Church leaders were among the many guests who found images of peace amid stories of conflict at the National World War I Museum at Liberty Hall.

Church leaders were among the many guests who found images of peace amid stories of conflict at the National World War I Museum at Liberty Hall.

It would be easy to think the National World War I Museum at Liberty Memorial in Kansas City reflects battle, pain, and strife—and it does.

Even more, however, it tells of humankind’s yearning for peace.

To be sure, when Community of Christ leaders toured the site in May, they found many spectacles of warfare: tanks, trenches, and testimonies of tragedy. They also saw reflections of our desire for peace: red poppies depicting the Flanders Fields, where so many died in Belgium and France; 40-foot-tall carvings of Guardian Spirits, who symbolize protectors of peace; and the Great Frieze, a 488- by 48-foot sculpture that represents the end of the war and the creation of an era of peace.

Sadly, peace was short-lived. The war to end all wars didn’t. Since its first shots 100 years ago this month, wars have popped up across the world like mushrooms in a moist forest. Today people fight in Ukraine, and others needlessly die in places called Iraq, Afghanistan, Somalia, Syria, Sudan, and more.
All of this makes Christ’s mission—our mission—imperative.

“We have to learn about the causes of war to understand how to wage peace,” President Steve Veazey said during the tour. “We are to the best of our ability doing that.”

Many anniversaries are seen as celebrations. Not this one. No party hats, no cake, no reliving past glories. Rather, this centennial reminds of war’s horrific nature and humankind’s imperative to find different paths.

“For me, the claim as a peace church forces us to be aware and see the presence of non-peace in our midst, and it requires us to look into the ugly face of brokenness and conflict,” said Scott Murphy of the First Presidency.

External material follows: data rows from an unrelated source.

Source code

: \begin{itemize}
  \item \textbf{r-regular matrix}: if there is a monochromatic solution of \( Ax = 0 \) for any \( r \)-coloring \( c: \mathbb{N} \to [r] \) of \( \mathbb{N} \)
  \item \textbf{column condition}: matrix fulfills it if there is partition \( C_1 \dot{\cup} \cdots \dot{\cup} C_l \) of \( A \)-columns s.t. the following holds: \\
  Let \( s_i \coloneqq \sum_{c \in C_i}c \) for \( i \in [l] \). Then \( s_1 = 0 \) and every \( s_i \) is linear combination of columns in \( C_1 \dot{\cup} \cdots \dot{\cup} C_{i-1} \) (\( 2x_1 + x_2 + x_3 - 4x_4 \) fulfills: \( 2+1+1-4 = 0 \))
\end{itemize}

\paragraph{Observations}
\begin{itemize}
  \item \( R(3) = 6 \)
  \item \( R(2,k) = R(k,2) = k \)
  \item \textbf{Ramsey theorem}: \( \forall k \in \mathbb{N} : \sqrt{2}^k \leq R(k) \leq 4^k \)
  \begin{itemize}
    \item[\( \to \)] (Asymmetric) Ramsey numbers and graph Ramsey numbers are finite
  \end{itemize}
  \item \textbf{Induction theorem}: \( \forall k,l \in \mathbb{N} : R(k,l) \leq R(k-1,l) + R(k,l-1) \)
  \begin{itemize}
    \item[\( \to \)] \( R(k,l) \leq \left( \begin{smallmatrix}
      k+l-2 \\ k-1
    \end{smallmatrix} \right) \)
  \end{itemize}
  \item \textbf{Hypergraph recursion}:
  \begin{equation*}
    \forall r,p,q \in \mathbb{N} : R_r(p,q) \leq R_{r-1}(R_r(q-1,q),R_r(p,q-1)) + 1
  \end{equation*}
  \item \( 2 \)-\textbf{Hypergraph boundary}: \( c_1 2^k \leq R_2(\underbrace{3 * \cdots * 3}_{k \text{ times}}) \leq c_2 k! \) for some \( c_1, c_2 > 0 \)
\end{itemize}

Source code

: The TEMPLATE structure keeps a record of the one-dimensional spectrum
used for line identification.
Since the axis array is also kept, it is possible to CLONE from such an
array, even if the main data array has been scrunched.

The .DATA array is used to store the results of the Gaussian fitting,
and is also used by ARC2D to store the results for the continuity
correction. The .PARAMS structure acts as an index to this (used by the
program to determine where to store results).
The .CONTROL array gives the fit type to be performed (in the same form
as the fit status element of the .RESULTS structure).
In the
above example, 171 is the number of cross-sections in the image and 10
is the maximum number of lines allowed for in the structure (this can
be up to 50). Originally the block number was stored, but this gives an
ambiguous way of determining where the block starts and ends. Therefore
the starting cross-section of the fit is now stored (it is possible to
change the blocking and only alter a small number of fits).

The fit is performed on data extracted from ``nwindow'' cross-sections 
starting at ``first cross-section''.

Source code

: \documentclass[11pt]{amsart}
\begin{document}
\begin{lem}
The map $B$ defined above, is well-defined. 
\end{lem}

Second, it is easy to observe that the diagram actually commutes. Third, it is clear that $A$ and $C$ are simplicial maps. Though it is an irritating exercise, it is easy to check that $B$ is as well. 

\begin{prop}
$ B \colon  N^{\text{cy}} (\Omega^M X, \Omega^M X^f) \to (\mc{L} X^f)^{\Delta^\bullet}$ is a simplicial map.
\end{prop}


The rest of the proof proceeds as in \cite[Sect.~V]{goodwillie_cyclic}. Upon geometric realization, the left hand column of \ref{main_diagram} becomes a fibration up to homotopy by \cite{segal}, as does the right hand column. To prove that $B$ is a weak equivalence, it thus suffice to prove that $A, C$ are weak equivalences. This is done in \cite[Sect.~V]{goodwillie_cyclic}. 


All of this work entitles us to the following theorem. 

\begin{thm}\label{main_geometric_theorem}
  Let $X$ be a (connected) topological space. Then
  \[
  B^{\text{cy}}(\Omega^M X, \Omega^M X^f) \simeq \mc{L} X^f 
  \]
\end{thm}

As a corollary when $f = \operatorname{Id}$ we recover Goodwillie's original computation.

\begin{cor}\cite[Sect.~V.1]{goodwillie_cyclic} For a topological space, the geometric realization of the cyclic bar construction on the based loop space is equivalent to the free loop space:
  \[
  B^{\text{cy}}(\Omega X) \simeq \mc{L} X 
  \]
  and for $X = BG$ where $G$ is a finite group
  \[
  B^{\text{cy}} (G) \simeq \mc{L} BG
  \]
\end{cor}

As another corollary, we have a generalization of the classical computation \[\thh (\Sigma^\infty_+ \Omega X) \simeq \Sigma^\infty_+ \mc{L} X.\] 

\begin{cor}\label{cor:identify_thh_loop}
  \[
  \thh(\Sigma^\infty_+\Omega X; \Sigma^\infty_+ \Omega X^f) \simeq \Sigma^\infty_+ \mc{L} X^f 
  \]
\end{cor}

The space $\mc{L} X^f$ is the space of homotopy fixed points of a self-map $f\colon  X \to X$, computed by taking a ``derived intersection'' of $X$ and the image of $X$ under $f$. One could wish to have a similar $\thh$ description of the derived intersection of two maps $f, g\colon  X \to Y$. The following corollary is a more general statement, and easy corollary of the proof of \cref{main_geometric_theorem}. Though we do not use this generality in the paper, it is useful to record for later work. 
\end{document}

“I was very supportive of coming here. It’s one thing to talk about peace around the table, but to see representations of [war] makes our work more critical.”

Apostle Susan Oxley echoed that sentiment: “I don’t think the church ever can be reconciled to war. We stand for looking for alternatives. War is alien to the gospel of Jesus Christ. His teachings are designed to solve conflict and encourage us to seek solutions.

“I support museums like this that don’t glorify war but present the horror of it.”

Historians cite many reasons for the start of World War I, which killed 9 million, wounded 21 million, and brought changes the world still feels today. Among the causes was widespread and fervent nationalism, still a force today.

World Church Historian Mark Scherer said that initially in World War I the church urged neutrality. “People were not supposed to join, but if drafted, to ‘do your duty.’ But there was a disconnect between the general church and the patriotic fervor most Americans held. With the enthusiasm of going ‘over there, over there,’ church members flocked to join.”

Not all members. F. Henry Edwards, an English citizen and future member of the First Presidency, was in England during the Great War. He was drafted but refused to fight, and he went to prison.

Over time, the church’s stance changed. Peter Judd described the shift in “RLDS Attitudes in World War I,” a 1975 article:

It appears evident that the Reorganized Church of Jesus Christ of Latter Day Saints moved from a position of strict neutrality with respect to the war in 1914 to a position of unqualified support for the United States and Allied nations by 1918.

Today leaders from the church, the museum, and others are seeking peaceful paths and hoping to learn from history. Among them is US Army Colonel Robert Ewing, who leads the 79th Service Support Command. His group toured the museum at the same time as the church leaders.

“Our chaplain unit is having ministry team training,” he explained. “We want them to practice exercising their faith…with people like those represented [in museum exhibits].”

Presiding Evangelist David Brock, like many other church leaders on the tour, holds hope that humankind will learn from the causes and tragedy of World War I.

“In a strange way, being aware of the reality of how horrible and costly war is presents one of our greatest hopes.”

Apostle Andrew Bolton said every generation must learn the lesson of peace over war. “In answer to nationalism, we’re an international church. That’s one of the social forces that pushes our peace mission.”

Apostle Linda Booth noted the irony of the US entrance into the war. It was April 6, 1917—the church’s birthday. While church members were celebrating their heritage, the nation was entering a dark period.

“We learn from our experiences of the past, mistakes in relationships that caused people to determine war was more important than reconciliation,” she said.“Here we see the stark reality of millions killed and families changed because leadership couldn’t [turn away from war].”

But Booth also found hope in the tour.

“I’m walking behind a tour of high school students who will see the reality of what war does, and hopefully they will become advocates for peace.”